# WHAT YOU ARE ASKED TO DO
Every line of the entries below that mentions "Action" is to be copied out.

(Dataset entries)
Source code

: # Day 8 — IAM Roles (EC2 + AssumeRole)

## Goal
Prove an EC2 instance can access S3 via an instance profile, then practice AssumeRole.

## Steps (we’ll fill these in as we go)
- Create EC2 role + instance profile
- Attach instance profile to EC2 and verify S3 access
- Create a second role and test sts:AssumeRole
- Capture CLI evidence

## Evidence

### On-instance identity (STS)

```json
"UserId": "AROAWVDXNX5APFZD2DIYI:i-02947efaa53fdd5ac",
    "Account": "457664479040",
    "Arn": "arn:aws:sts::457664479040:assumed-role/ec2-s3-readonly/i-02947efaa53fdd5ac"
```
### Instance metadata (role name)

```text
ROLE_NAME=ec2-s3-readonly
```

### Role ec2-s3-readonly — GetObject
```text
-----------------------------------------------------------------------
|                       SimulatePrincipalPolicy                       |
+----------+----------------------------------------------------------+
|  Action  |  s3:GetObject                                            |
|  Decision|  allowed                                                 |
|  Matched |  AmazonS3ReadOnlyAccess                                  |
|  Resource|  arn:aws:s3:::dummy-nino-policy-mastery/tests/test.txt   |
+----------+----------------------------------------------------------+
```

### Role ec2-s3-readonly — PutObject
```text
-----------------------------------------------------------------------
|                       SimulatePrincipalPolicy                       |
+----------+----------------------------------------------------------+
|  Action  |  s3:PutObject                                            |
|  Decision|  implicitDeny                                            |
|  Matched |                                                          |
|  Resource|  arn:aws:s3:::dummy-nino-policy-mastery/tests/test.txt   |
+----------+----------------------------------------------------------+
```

# EXERCISE RESPONSE
|  Action  |  s3:GetObject                                            |
|  Action  |  s3:PutObject                                            |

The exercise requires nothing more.